• **WORK ORDER**
In how many lines of the data below does the word "that" appear? Reply with the number and nothing more.

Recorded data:
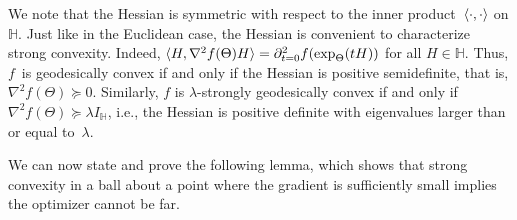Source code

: \documentclass[aos]{imsart}
\theoremstyle{definition}
\numberwithin{equation}{section}
\renewcommand{\H}{{\mathbb{H}}}
\begin{document}
We note that the Hessian is symmetric with respect to the inner product~$\braket{\cdot,\cdot}$ on $\H$.
Just like in the Euclidean case, the Hessian is convenient to characterize strong convexity.
Indeed, $\braket{H, \nabla^2 f(\Theta) H} = \partial^2_{t=0} f(\exp_{\Theta}(tH))$ for all $H\in \H$.
Thus, $f$~is geodesically convex if and only if the Hessian is positive semidefinite, that is, $\nabla^2 f(\Theta) \succeq 0$. %
Similarly, $f$ is $\lambda$-strongly geodesically convex if and only if~$\nabla^2 f(\Theta) \succeq \lambda I_{\H}$, i.e., the Hessian is positive definite with eigenvalues larger than or equal to~$\lambda$.

We can now state and prove the following lemma, which shows that strong convexity in a ball about a point where the gradient is sufficiently small implies the optimizer cannot be far.
\end{document}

• **TASK RESPONSE**
3